◆ **EXERCISE DETAILS**
List, from the lines below, each one with "information" in it.

-------- STORED DATA

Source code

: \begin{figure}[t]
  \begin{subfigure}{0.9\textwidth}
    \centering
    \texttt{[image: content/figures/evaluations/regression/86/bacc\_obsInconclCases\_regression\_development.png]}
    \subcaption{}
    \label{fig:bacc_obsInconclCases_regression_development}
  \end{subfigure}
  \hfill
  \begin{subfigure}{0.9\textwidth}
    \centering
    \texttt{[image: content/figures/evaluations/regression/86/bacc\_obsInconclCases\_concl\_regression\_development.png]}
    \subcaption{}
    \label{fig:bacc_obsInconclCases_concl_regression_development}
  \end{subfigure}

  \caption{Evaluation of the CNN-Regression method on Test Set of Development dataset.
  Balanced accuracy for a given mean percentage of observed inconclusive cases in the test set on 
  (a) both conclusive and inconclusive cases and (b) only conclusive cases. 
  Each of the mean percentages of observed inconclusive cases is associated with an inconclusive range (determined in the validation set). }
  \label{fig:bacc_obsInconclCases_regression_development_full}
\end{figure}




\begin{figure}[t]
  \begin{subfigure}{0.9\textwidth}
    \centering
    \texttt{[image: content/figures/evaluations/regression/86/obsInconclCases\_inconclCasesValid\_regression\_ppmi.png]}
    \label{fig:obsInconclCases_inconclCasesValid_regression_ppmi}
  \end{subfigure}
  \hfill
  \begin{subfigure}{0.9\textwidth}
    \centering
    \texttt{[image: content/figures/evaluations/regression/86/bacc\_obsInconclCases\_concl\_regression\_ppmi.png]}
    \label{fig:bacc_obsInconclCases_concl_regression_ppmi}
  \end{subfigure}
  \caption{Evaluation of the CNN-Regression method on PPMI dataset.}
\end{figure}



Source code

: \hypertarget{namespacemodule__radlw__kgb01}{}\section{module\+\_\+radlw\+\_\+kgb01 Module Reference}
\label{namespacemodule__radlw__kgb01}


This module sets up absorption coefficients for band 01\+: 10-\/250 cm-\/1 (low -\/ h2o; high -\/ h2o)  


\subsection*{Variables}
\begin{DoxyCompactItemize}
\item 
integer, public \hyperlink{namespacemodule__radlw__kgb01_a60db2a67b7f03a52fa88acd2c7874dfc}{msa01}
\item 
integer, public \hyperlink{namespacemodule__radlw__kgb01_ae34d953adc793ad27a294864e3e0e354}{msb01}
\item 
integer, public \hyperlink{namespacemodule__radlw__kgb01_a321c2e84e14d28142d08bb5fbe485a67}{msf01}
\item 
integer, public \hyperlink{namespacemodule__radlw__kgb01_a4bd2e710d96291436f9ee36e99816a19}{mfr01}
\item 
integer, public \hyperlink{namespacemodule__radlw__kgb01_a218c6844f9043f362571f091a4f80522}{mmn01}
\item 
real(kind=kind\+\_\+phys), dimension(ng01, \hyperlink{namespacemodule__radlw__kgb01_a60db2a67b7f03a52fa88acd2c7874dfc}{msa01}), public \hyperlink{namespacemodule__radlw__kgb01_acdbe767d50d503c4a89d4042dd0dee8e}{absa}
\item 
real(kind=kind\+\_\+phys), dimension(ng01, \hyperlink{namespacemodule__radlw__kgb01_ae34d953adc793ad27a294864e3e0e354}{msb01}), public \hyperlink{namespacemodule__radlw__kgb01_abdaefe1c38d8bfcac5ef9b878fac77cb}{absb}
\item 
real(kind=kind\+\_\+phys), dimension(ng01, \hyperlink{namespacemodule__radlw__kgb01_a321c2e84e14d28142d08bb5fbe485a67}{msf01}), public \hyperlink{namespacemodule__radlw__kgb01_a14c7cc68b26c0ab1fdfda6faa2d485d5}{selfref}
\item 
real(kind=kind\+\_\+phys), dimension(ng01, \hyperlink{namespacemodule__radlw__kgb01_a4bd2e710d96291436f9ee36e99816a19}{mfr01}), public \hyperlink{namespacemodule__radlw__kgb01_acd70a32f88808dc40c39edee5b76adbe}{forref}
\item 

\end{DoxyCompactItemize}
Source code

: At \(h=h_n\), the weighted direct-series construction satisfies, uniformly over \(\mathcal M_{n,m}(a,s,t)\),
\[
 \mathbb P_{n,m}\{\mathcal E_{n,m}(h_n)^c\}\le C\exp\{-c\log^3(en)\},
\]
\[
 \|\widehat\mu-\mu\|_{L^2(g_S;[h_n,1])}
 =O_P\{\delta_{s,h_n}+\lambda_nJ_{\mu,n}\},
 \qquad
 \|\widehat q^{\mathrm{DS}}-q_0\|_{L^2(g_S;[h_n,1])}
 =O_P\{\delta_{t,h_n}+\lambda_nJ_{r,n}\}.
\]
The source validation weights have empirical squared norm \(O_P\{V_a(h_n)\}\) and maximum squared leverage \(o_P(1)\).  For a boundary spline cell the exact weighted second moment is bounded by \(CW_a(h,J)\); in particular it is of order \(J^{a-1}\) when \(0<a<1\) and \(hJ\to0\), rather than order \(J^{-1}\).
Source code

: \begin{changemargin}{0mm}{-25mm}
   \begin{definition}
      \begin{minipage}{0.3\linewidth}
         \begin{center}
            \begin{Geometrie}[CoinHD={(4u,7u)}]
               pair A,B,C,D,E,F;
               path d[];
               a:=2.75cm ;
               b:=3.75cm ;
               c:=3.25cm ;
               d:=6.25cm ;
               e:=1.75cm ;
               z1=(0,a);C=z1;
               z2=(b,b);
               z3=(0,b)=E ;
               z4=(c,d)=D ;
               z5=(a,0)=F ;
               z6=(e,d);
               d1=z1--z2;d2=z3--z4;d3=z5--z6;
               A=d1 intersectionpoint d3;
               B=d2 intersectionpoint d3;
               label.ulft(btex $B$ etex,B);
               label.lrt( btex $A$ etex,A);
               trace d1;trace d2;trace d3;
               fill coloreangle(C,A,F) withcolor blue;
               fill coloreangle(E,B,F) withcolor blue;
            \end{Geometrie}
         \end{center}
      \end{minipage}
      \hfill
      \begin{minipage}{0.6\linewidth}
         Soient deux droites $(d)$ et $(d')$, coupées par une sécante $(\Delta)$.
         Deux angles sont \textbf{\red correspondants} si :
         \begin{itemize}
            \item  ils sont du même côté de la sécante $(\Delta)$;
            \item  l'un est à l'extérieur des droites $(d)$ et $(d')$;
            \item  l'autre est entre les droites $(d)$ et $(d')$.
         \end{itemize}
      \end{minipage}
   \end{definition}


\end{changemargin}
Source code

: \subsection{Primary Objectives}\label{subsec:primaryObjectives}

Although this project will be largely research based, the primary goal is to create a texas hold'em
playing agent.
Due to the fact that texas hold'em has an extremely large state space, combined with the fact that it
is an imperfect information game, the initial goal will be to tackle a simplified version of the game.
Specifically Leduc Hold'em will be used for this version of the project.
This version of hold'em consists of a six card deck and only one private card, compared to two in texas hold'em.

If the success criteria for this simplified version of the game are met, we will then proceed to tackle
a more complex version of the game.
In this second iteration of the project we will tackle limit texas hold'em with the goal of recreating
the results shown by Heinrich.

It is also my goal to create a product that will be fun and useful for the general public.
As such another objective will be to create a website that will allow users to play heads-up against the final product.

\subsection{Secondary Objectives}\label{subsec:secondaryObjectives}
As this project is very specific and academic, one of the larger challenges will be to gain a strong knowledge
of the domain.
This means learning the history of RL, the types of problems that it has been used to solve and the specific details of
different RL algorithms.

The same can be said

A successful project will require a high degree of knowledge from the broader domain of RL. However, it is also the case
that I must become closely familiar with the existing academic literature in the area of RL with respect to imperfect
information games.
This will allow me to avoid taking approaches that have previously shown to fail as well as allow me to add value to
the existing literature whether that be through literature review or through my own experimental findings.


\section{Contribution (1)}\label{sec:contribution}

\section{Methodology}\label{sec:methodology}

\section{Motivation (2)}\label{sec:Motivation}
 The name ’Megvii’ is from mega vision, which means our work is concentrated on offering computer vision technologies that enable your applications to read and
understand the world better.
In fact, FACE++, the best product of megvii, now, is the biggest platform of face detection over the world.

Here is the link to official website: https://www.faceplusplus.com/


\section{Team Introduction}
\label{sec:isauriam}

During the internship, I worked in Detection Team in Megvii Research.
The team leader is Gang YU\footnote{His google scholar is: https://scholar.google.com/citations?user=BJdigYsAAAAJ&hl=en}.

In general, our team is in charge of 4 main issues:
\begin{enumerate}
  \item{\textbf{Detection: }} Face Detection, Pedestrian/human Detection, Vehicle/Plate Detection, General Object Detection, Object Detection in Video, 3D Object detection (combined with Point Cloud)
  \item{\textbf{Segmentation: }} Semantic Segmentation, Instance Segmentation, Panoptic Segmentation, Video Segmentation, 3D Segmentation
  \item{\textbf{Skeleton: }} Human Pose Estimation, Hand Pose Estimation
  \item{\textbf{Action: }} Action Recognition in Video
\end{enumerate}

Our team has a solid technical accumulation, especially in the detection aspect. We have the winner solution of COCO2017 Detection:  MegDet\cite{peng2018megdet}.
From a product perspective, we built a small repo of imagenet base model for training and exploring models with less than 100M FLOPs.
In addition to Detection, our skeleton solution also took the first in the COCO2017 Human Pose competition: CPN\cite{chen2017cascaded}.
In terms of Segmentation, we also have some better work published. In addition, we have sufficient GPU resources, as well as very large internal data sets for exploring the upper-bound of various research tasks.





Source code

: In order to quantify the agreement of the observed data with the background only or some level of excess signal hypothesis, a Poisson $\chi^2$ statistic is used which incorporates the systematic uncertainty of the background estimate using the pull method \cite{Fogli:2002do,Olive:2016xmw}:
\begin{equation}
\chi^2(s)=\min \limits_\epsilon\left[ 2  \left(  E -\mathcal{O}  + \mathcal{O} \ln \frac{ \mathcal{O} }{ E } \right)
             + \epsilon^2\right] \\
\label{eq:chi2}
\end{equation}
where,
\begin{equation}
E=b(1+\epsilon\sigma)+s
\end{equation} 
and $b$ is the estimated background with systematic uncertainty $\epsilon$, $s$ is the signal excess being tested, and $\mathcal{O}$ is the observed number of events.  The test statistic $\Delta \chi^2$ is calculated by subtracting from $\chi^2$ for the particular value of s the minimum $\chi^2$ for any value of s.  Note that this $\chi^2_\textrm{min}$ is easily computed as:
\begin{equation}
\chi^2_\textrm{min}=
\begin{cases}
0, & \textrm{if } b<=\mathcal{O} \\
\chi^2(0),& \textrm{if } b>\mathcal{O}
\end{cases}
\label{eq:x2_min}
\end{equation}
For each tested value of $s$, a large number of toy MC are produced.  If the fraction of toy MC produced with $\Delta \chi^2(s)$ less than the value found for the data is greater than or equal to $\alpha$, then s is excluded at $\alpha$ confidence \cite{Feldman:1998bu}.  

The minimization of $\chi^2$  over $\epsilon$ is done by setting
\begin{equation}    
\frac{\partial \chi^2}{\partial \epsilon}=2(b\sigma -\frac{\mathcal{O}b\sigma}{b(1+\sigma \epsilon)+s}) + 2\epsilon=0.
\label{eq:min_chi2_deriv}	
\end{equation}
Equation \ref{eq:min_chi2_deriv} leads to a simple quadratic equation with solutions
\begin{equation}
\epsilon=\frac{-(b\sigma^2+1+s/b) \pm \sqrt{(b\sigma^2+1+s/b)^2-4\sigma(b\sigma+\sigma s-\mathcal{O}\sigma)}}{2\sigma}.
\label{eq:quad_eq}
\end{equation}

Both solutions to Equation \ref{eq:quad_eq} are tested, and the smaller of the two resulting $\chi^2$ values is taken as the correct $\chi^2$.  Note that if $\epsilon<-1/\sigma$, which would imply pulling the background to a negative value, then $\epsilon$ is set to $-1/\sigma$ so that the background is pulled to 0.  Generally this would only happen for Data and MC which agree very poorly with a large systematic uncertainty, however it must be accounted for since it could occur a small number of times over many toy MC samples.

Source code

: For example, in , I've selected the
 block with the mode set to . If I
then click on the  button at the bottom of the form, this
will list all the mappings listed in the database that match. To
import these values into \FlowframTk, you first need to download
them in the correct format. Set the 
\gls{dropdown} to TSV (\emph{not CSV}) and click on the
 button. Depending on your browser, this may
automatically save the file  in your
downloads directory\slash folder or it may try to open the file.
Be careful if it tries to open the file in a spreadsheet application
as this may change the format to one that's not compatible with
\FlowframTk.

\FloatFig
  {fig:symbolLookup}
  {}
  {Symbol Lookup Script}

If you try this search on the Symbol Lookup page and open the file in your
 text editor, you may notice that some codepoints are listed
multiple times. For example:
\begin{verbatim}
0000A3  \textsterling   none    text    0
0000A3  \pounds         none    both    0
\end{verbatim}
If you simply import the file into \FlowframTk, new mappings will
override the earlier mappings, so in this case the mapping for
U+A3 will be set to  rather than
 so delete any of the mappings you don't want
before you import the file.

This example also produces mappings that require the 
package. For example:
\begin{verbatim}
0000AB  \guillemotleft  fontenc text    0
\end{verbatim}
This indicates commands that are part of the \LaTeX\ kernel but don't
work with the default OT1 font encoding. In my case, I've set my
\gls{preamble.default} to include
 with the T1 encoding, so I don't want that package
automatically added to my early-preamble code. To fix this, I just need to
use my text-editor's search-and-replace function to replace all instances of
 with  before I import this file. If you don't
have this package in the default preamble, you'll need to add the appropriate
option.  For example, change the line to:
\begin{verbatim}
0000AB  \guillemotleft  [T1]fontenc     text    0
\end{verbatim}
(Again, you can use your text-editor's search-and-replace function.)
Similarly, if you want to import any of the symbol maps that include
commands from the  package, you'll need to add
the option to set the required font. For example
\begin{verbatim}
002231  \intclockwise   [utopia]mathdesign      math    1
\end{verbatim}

----------------

◆ **TASK RESULT**
is an imperfect information game, the initial goal will be to tackle a simplified version of the game.
information games.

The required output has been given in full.